— Неужели же тебе, сынок, не страшно там, когда под тобой вся земля бурей окутана?
— Десяти тысяч метров высоты достигают эти песчаные бури, мама, а выше — там небо чистое, солнце светит, мы там по приборам идем.
Такой он у нее. Больше всего беспокоится она о его здоровье, пускай бы без аппаратов здесь полнее надышался чистым степным воздухом. Пока он тут, и на душе спокойно. А когда в полетах, тревожно на сердце и часами не выходит из головы та женщина, у которой тоже был сын летчик, а в позапрошлом году разбился. Как она кричала на все село, когда приехали за нею товарищи сына, летчики из части! Рассказывала потом, что видела лишь цинковый ящик-гроб, а в нем наглухо запечатано все, что осталось от ее сына на девяносто третьем его вылете… Девяносто два было счастливых, а из девяносто третьего — цинковый ящик запечатанный. Батько не хочет и думать о таком, ведь это же не война и несчастные случаи — только случаи, всюду они могут быть, а сколько их, соколов, целое лето носится под самым небом, и даже зимой слышишь их грохот за тучами, там, где вечно светит солнце!
Сегодня за сыном еще до рассвета заезжали летчики с полигона, все в офицерских чинах, один, командир, седоватый уже, с майорскими звездами на погонах, а, однако, все между собой как равные, как братья, — шутят, смеются.
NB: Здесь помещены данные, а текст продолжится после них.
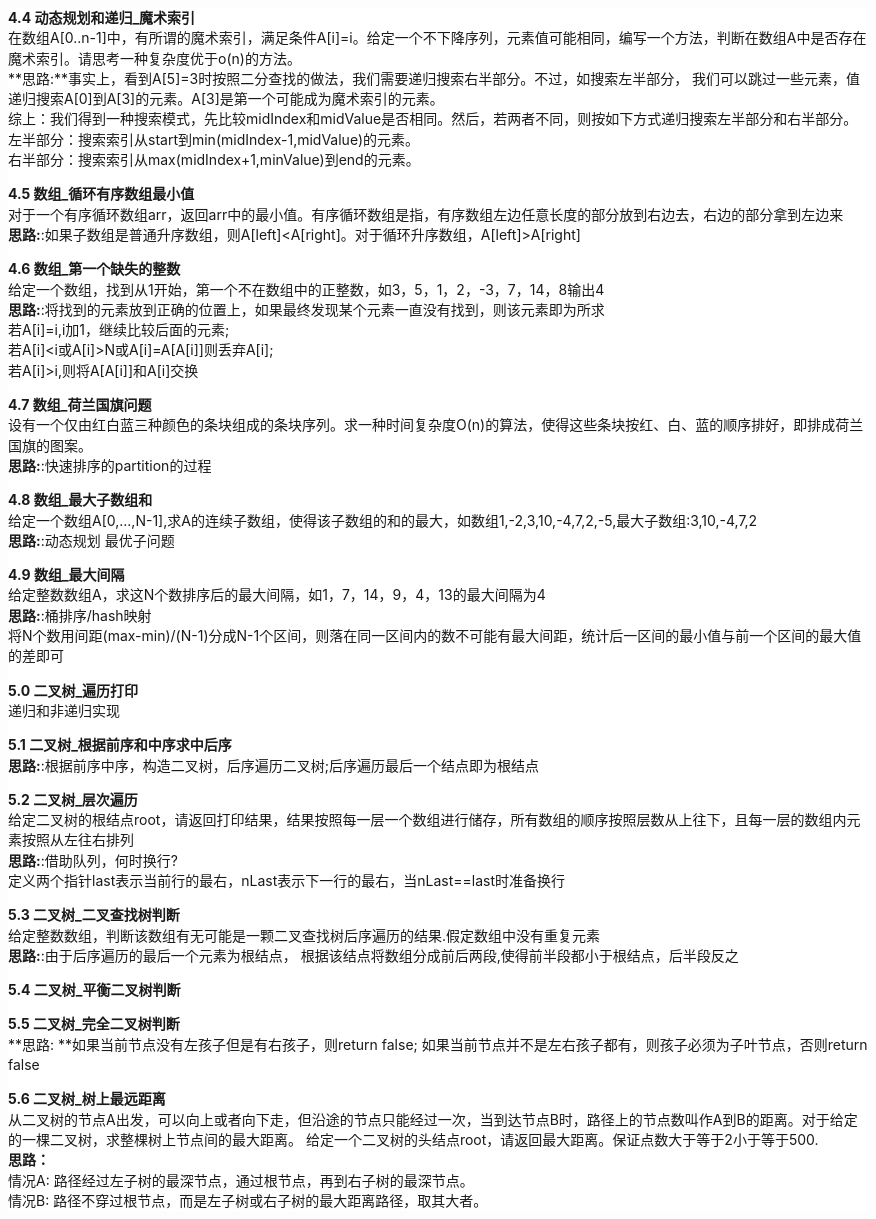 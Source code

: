 **4.4 动态规划和递归_魔术索引**<br/>
在数组A[0..n-1]中，有所谓的魔术索引，满足条件A[i]=i。给定一个不下降序列，元素值可能相同，编写一个方法，判断在数组A中是否存在魔术索引。请思考一种复杂度优于o(n)的方法。<br/>
**思路:**事实上，看到A[5]=3时按照二分查找的做法，我们需要递归搜索右半部分。不过，如搜索左半部分， 我们可以跳过一些元素，值递归搜索A[0]到A[3]的元素。A[3]是第一个可能成为魔术索引的元素。<br/>
综上：我们得到一种搜索模式，先比较midIndex和midValue是否相同。然后，若两者不同，则按如下方式递归搜索左半部分和右半部分。 <br/>
左半部分：搜索索引从start到min(midIndex-1,midValue)的元素。 <br/>
右半部分：搜索索引从max(midIndex+1,minValue)到end的元素。<br/>


**4.5 数组_循环有序数组最小值**<br/>
对于一个有序循环数组arr，返回arr中的最小值。有序循环数组是指，有序数组左边任意长度的部分放到右边去，右边的部分拿到左边来<br/>
**思路:**:如果子数组是普通升序数组，则A[left]<A[right]。对于循环升序数组，A[left]>A[right]<br/>

**4.6 数组_第一个缺失的整数**<br/>
给定一个数组，找到从1开始，第一个不在数组中的正整数，如3，5，1，2，-3，7，14，8输出4<br/>
**思路:**:将找到的元素放到正确的位置上，如果最终发现某个元素一直没有找到，则该元素即为所求<br/>
若A[i]=i,i加1，继续比较后面的元素;<br/>
若A[i]<i或A[i]>N或A[i]=A[A[i]]则丢弃A[i];<br/>
若A[i]>i,则将A[A[i]]和A[i]交换<br/>

**4.7 数组_荷兰国旗问题**<br/>
设有一个仅由红白蓝三种颜色的条块组成的条块序列。求一种时间复杂度O(n)的算法，使得这些条块按红、白、蓝的顺序排好，即排成荷兰国旗的图案。<br/>
**思路:**:快速排序的partition的过程<br/>

**4.8 数组_最大子数组和**<br/>
给定一个数组A[0,...,N-1],求A的连续子数组，使得该子数组的和的最大，如数组1,-2,3,10,-4,7,2,-5,最大子数组:3,10,-4,7,2<br/>
**思路:**:动态规划 最优子问题<br/>

**4.9 数组_最大间隔**<br/>
给定整数数组A，求这N个数排序后的最大间隔，如1，7，14，9，4，13的最大间隔为4<br/>
**思路:**:桶排序/hash映射<br/>
将N个数用间距(max-min)/(N-1)分成N-1个区间，则落在同一区间内的数不可能有最大间距，统计后一区间的最小值与前一个区间的最大值的差即可<br/>

**5.0 二叉树_遍历打印**<br/>
递归和非递归实现<br/>


**5.1 二叉树_根据前序和中序求中后序**<br/>
**思路:**:根据前序中序，构造二叉树，后序遍历二叉树;后序遍历最后一个结点即为根结点<br/>

**5.2 二叉树_层次遍历**<br/>
给定二叉树的根结点root，请返回打印结果，结果按照每一层一个数组进行储存，所有数组的顺序按照层数从上往下，且每一层的数组内元素按照从左往右排列<br/>
**思路:**:借助队列，何时换行?<br/>
定义两个指针last表示当前行的最右，nLast表示下一行的最右，当nLast==last时准备换行<br/>

**5.3 二叉树_二叉查找树判断**<br/>
给定整数数组，判断该数组有无可能是一颗二叉查找树后序遍历的结果.假定数组中没有重复元素<br/>
**思路:**:由于后序遍历的最后一个元素为根结点，
根据该结点将数组分成前后两段,使得前半段都小于根结点，后半段反之<br/>

**5.4 二叉树_平衡二叉树判断**<br/>

**5.5 二叉树_完全二叉树判断**<br/>
**思路: **如果当前节点没有左孩子但是有右孩子，则return false; 如果当前节点并不是左右孩子都有，则孩子必须为子叶节点，否则return false<br/>

**5.6 二叉树_树上最远距离**<br/>
从二叉树的节点A出发，可以向上或者向下走，但沿途的节点只能经过一次，当到达节点B时，路径上的节点数叫作A到B的距离。对于给定的一棵二叉树，求整棵树上节点间的最大距离。
给定一个二叉树的头结点root，请返回最大距离。保证点数大于等于2小于等于500.<br/>
**思路：**<br/>
情况A: 路径经过左子树的最深节点，通过根节点，再到右子树的最深节点。<br/>
情况B: 路径不穿过根节点，而是左子树或右子树的最大距离路径，取其大者。<br/>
Тот для них просто Павлик, этот Петрусь, тот Королек.
Она, мать, сказала им:
— И не узнать, кто между вами старший.
— В небе, мамаша, мы все равны, — улыбнулся командир. — Сколько бы ни было нас в самолете, а крылья одни на всех.
Они торопились, выпили наспех по стакану молока, сказали — приедут на завтрак…
Взгляд матери то и дело обращается туда, в сторону полигона, который давно уже стал частицей чабанской жизни, властно вошел в нее своим грохотом, загадочностью, суровым распорядком… Сын все шутит, говорит, что приехал с товарищами из своего полка вызывать здешних, полигонных, на соцсоревнование… Шутит он или, может, и вправду по такому делу прибыл — матери до этого нет дела, а вот когда его тот полигон отпустит…
Только поставила ведра возле хаты, как, глядь, — катит из степи машина, открытый «газик» военный, и в нем полно: начальник полигона Уралов, и Петрусь, и товарищи его, а между офицерскими фуражками и Тонины волосы развеваются. Летчики все веселые, один Уралов между ними немного грустный: видно, потому, что уже не летает, хотя по возрасту еще молодой. Роста невысокого, щуплый и все время словно бы напряжен — лицо белое, острое, худощавое, почти мальчишечье; и каждый раз, когда мать видит Уралова, ей почему-то становится жаль его, как родного сына.
— Как там ваша девочка? — спрашивает она Уралова про его маленькую дочурку.
И тот сразу смущается от счастья:
— Растет. Уже смеется…
Старый Горпищенко не успел и переодеться, предстал перед летчиками в обыденном рабочем: ситцевая, серая от пыли рубашка да залатанные штаны, сандалии на босу ногу; и никаких на нем не было сегодня чабанских доспехов — ничто не отягощало его коренастую фигуру.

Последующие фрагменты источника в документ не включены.